Chéri.e, j’ai déconstruit les gosses !
Vous avez donné naissance à un enfant doté d’un pénis et vous craignez qu’il ne s’agisse d’un garçon ou, pire, d’un homme en puissance, forcément macho et dominateur ? Il existe une solution. C’est dans le dernier numéro de « Elle ».
J’ai une passion coupable, qui vire souvent à l’obsession : je lis tout ce qui me passe sous les yeux. Je fais des revues de presse à peu près depuis que je sais lire et je suis assez semblable à la vision que Hegel se faisait de l’homme moderne pour qui, écrivait-il, la lecture des gazettes fait office de prière matinale. Bref, je lis beaucoup, partout et un peu de tout. Il arrive pourtant, les journées n’ayant que vingt-quatre heures, que certains titres de presse échappent à mes radars, ce qui n’est pas très grave car je peux compter sur un solide réseau d’amis et de correspondants qui m’envoient quotidiennement des articles pêchés çà et là. Je remercie donc aujourd’hui mon amie Anaïs, qui a attiré mon attention sur un article paru le 16 mars dans le magazine Elle dont je ne suis, vous vous en doutez, pas tout à fait le cœur de cible.
Un déclencheur : l’affaire Vincent Cassel
L’article en question, signé Florence Trédez, est intitulé « Tu seras féministe, mon fils » . Il se veut une réponse aux récentes déclarations de Vincent Cassel qui, pour rappel, avait tenu le 17 février dernier les propos suivants dans un entretien accordé au Guardian :
« C’est presque honteux d’être un homme de nos jours. Vous devez être plus féminin, plus vulnérable. Mais si les hommes deviennent trop vulnérables et trop féminins, je pense qu’il va y avoir un problème. »
Il y a quelques années encore ces quelques phrases anodines n’auraient sans doute pas retenu l’attention outre mesure mais aujourd’hui elles ont suscité une vaste polémique, déchainant tweets rageurs, insultes en ligne, déclarations d’acteurs se désolidarisant de leur confrère (Charles Berling notamment), réactions féministes agressives dans les médias et la blogosphère, etc. « Des propos qui passent mal » commente le site Au féminin tandis que le site Madmoizelle explique que « les propos du comédien sont révélateurs du chemin qu’il reste encore à parcourir » (pour aller où ?). Sur le média en ligne Terra Femina, le journaliste Clément Arbrun, qui voit dans les déclarations de Cassel une forme de « toxicité perverse » et une « logorrhée d’un autre temps », ne cache pas sa consternation : « Pas très moderne tout ça. On se demande ce qu’ont tous les mecs quinquas avec ce fantasme qu’est le “déclin de la masculinité”. […] En vérité, on peut voir là une réaction typique de mec dépassé par l’évolution des mentalités. »

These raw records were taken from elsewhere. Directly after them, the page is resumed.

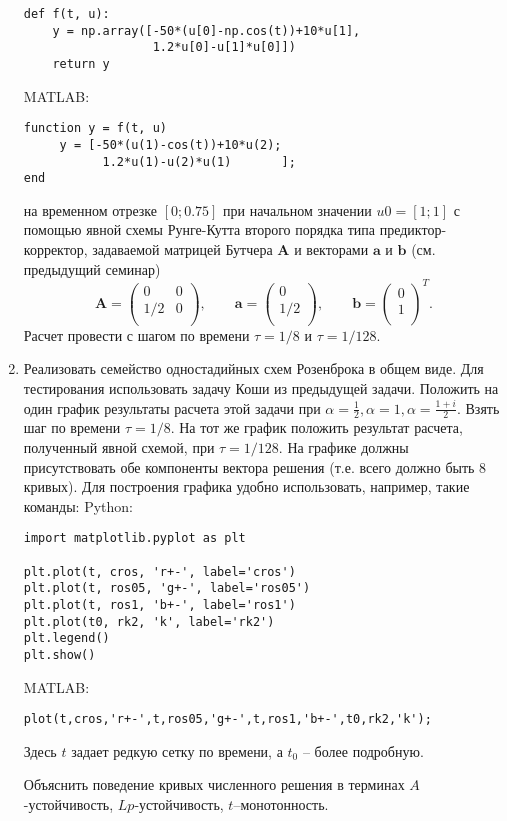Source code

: \documentclass{article}
\begin{document}
\begin{enumerate}
\begin{verbatim}
def f(t, u):
    y = np.array([-50*(u[0]-np.cos(t))+10*u[1], 
                  1.2*u[0]-u[1]*u[0]])
    return y
\end{verbatim}
MATLAB:
\begin{matlablisting}
	\begin{verbatim}
function y = f(t, u)
     y = [-50*(u(1)-cos(t))+10*u(2); 
           1.2*u(1)-u(2)*u(1)       ];
end		
	\end{verbatim}
\end{matlablisting}
на временном отрезке $[0; 0.75]$
при начальном значении $u0 = [1; 1]$ с помощью явной схемы Рунге-Кутта второго порядка типа предиктор-корректор, задаваемой матрицей Бутчера $\mathbf{A}$ и векторами $\mathbf{a}$ и $\mathbf{b}$ (см. предыдущий семинар)
\begin{equation} \nonumber
	\mathbf{A} = 
		\begin{pmatrix}
		0 & 0 \\
		1/2 & 0 \\
		\end{pmatrix},
	\qquad
	\mathbf{a} = 
		\begin{pmatrix}
		0 \\
		1/2 \\
		\end{pmatrix},
	\qquad
	\mathbf{b} = 
		\begin{pmatrix}
		0 \\
		1 \\
		\end{pmatrix}^T.
\end{equation}
Расчет провести с шагом по времени $\tau = 1/8$ и $\tau = 1/128$.
\item Реализовать семейство одностадийных схем Розенброка в общем виде. Для тестирования использовать задачу Коши из предыдущей задачи. Положить на один график результаты расчета этой задачи при $\alpha = \frac{1}{2}, \alpha = 1, \alpha = \frac{1+i}{2}$. Взять шаг по времени $\tau = 1/8$. На тот же график положить результат расчета, полученный явной схемой, при $\tau = 1/128$. На графике должны присутствовать обе компоненты вектора решения (т.е. всего должно быть 8 кривых). Для построения графика удобно использовать, например, такие команды:
\newpage
Python:
\begin{verbatim}
import matplotlib.pyplot as plt

plt.plot(t, cros, 'r+-', label='cros')
plt.plot(t, ros05, 'g+-', label='ros05')
plt.plot(t, ros1, 'b+-', label='ros1')
plt.plot(t0, rk2, 'k', label='rk2')
plt.legend()
plt.show()
\end{verbatim}
MATLAB:
\begin{matlablisting}
	\begin{verbatim}
plot(t,cros,'r+-',t,ros05,'g+-',t,ros1,'b+-',t0,rk2,'k');
	\end{verbatim}
\end{matlablisting}
Здесь $t$ задает редкую сетку по времени, а $t_0$ – более подробную. 

Объяснить поведение кривых численного решения в терминах $A$-устойчивость, $Lp$-устойчивость, $t$–монотонность.

\end{enumerate}
\end{document}
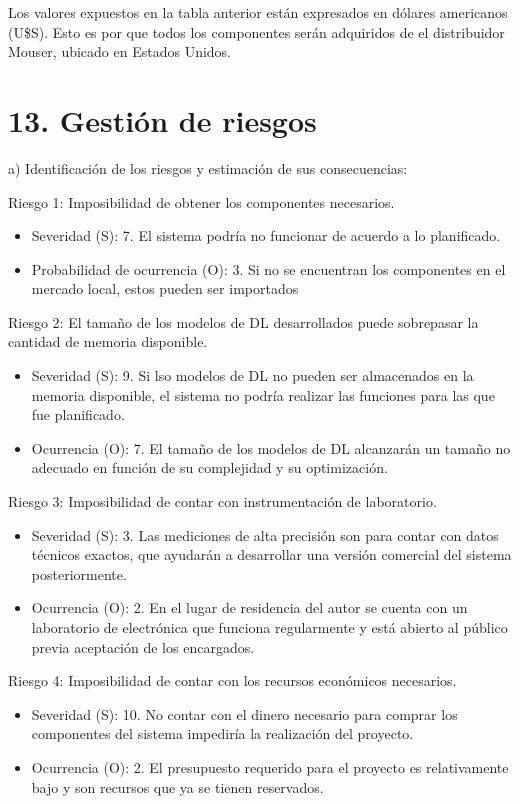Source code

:\documentclass[
11pt, %
]{plan}
\begin{document}
Los valores expuestos en la tabla anterior están expresados en dólares americanos (U\$S). Esto es por que todos los componentes serán adquiridos de el distribuidor Mouser, ubicado en Estados Unidos.

\section{13. Gestión de riesgos}
\label{sec:riesgos}

a) Identificación de los riesgos y estimación de sus consecuencias:

Riesgo 1: Imposibilidad de obtener los componentes necesarios.
\begin{itemize}
	\item Severidad (S): 7. El sistema podría no funcionar de acuerdo a lo planificado.
	\item Probabilidad de ocurrencia (O): 3. Si no se encuentran los componentes en el mercado local, estos pueden ser importados
\end{itemize}  

Riesgo 2: El tamaño de los modelos de DL desarrollados puede sobrepasar la cantidad de memoria disponible.
\begin{itemize}
	\item Severidad (S): 9. Si lso modelos de DL no pueden ser almacenados en la memoria disponible, el sistema no podría realizar las funciones para las que fue planificado.
	\item Ocurrencia (O): 7. El tamaño de los modelos de DL alcanzarán un tamaño no adecuado en función de su complejidad y su optimización.
\end{itemize}

Riesgo 3: Imposibilidad de contar con instrumentación de laboratorio.
\begin{itemize}
	\item Severidad (S): 3. Las mediciones de alta precisión son para contar con datos técnicos exactos, que ayudarán a desarrollar una versión comercial del sistema posteriormente.
	\item Ocurrencia (O): 2. En el lugar de residencia del autor se cuenta con un laboratorio de electrónica que funciona regularmente y está abierto al público previa aceptación de los encargados.
\end{itemize}

Riesgo 4: Imposibilidad de contar con los recursos económicos necesarios.
\begin{itemize}
	\item Severidad (S): 10. No contar con el dinero necesario para comprar los componentes del sistema impediría la realización del proyecto.
	\item Ocurrencia (O): 2. El presupuesto requerido para el proyecto es relativamente bajo y son recursos que ya se tienen reservados.
\end{itemize}
\end{document}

La palme de l’indignation revient toutefois sans conteste (et sans grande surprise) aux Inrocks , qui qualifient Cassel de « Monsieur Jourdain tranquille de la beauferie », les quelques phrases incriminées relevant selon le journaliste d’« une somme d’idées arriérées sur les hommes, les femmes », d’« une enfilade de perles pépouzes, de clichés réacs et bonhommes, de préjugés ridicules à la grand-papa », sa réflexion se limitant à un « argument de base du Français moyen macho qui s’ignore […] plus proche des Brèves de comptoir de Jean-Marie Gourio que de Judith Butler », et de conclure : « On reste pantois devant tant de puérilité sereine. » J’avoue pour ma part être resté pantois devant ce déluge de propos méprisants (mâtinés, comme toujours dans cette presse-là, d’un certain mépris de classe) et n’avoir pas bien compris ce qui justifiait, dans ces quelques mots de l’acteur français, un tel déferlement de fureur expiatoire. À tel point que je me suis penché moi-même sur cette polémique, dont j’ai fait le point de départ d’un long article de fond intitulé « A la recherche de l’homme déconstruit », que vous pourrez découvrir d’ici une semaine ou deux dans le prochain numéro de Krisis à paraître.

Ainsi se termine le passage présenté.